__Task objective__. Give again, word for word, each line below starting at the one that contains "- have to explicitly" and ending at the one that contains "### PIP address prefix".
======== Available data ========
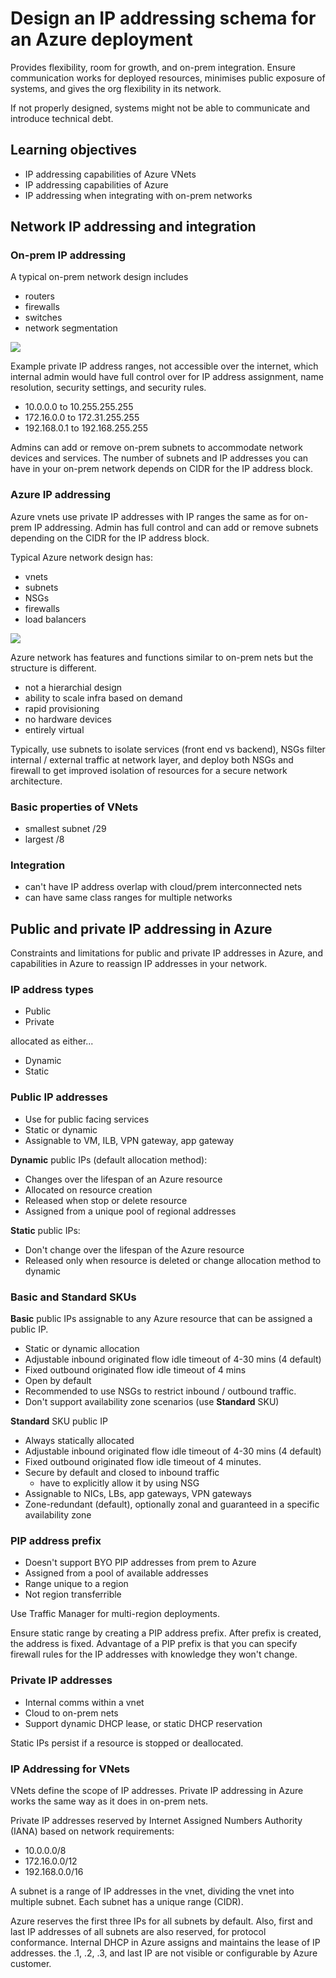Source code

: # Design an IP addressing schema for an Azure deployment

Provides flexibility, room for growth, and on-prem integration. Ensure communication works for deployed resources, minimises public exposure of systems, and gives the org flexibility in its network.

If not properly designed, systems might not be able to communicate and introduce technical debt.


## Learning objectives

- IP addressing capabilities of Azure VNets
- IP addressing capabilities of Azure
- IP addressing when integrating with on-prem networks


## Network IP addressing and integration

### On-prem IP addressing

A typical on-prem network design includes

- routers
- firewalls
- switches
- network segmentation

![](assets/1i-on-premises-network.png)

Example private IP address ranges, not accessible over the internet, which internal admin would have full control over for IP address assignment, name resolution, security settings, and security rules.

- 10.0.0.0 to 10.255.255.255
- 172.16.0.0 to 172.31.255.255
- 192.168.0.1 to 192.168.255.255

Admins can add or remove on-prem subnets to accommodate network devices and services. The number of subnets and IP addresses you can have in your on-prem network depends on CIDR for the IP address block.


### Azure IP addressing

Azure vnets use private IP addresses with IP ranges the same as for on-prem IP addressing. Admin has full control and can add or remove subnets depending on the CIDR for the IP address block.

Typical Azure network design has:

- vnets
- subnets
- NSGs
- firewalls
- load balancers

![](assets/1i-azure-network.png)

Azure network has features and functions similar to on-prem nets but the structure is different.

- not a  hierarchial design
- ability to scale infra based on demand
- rapid provisioning
- no hardware devices
- entirely virtual

Typically, use subnets to isolate services (front end vs backend), NSGs filter internal / external traffic at network layer, and deploy both NSGs and firewall to get improved isolation of resources for a secure network architecture.


### Basic properties of VNets

- smallest subnet /29
- largest /8


### Integration

- can't have IP address overlap with cloud/prem interconnected nets
- can have same class ranges for multiple networks


## Public and private IP addressing in Azure

Constraints and limitations for public and private IP addresses in Azure, and capabilities in Azure to reassign IP addresses in your network.

### IP address types

- Public
- Private

allocated as either...

- Dynamic
- Static


### Public IP addresses

- Use for public facing services
- Static or dynamic
- Assignable to VM, ILB, VPN gateway, app gateway


<b>Dynamic</b> public IPs (default allocation method):

- Changes over the lifespan of an Azure resource
- Allocated on resource creation
- Released when stop or delete resource
- Assigned from a unique pool of regional addresses

<b>Static</b> public IPs:

- Don't change over the lifespan of the Azure resource
- Released only when resource is deleted or change allocation method to dynamic


### Basic and Standard SKUs

<b>Basic</b> public IPs assignable to any Azure resource that can be assigned a public IP.

- Static or dynamic allocation
- Adjustable inbound originated flow idle timeout of 4-30 mins (4 default)
- Fixed outbound originated flow idle timeout of 4 mins
- Open by default
- Recommended to use NSGs to restrict inbound / outbound traffic.
- Don't support availability zone scenarios (use <b>Standard</b> SKU)


<b>Standard</b> SKU public IP 

- Always statically allocated
- Adjustable inbound originated flow idle timeout of 4-30 mins (4 default)
- Fixed outbound originated flow idle timeout of 4 minutes.
- Secure by default and closed to inbound traffic
    - have to explicitly allow it by using NSG
- Assignable to NICs, LBs, app gateways, VPN gateways
- Zone-redundant (default), optionally zonal and guaranteed in a specific availability zone


### PIP address prefix

- Doesn't support BYO PIP addresses from prem to Azure
- Assigned from a pool of available addresses
- Range unique to a region
- Not region transferrible

Use Traffic Manager for multi-region deployments.

Ensure static range by creating a PIP address prefix. After prefix is created, the address is fixed. Advantage of a PIP prefix is that you can specify firewall rules for the IP addresses with knowledge they won't change.


### Private IP addresses

- Internal comms within a vnet
- Cloud to on-prem nets
- Support dynamic DHCP lease, or static DHCP reservation

Static IPs persist if a resource is stopped or deallocated.


### IP Addressing for VNets

VNets define the scope of IP addresses. Private IP addressing in Azure works the same way as it does in on-prem nets.

Private IP addresses reserved by Internet Assigned Numbers Authority (IANA) based on network requirements:

- 10.0.0.0/8
- 172.16.0.0/12
- 192.168.0.0/16

A subnet is a range of IP addresses in the vnet, dividing the vnet into multiple subnet. Each subnet has a unique range (CIDR).

Azure reserves the first three IPs for all subnets by default. Also, first and last IP addresses of all subnets are also reserved, for protocol conformance. Internal DHCP in Azure assigns and maintains the lease of IP addresses. the .1, .2, .3, and last IP are not visible or configurable by Azure customer.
========
__Answer box__.
    - have to explicitly allow it by using NSG
- Assignable to NICs, LBs, app gateways, VPN gateways
- Zone-redundant (default), optionally zonal and guaranteed in a specific availability zone


### PIP address prefix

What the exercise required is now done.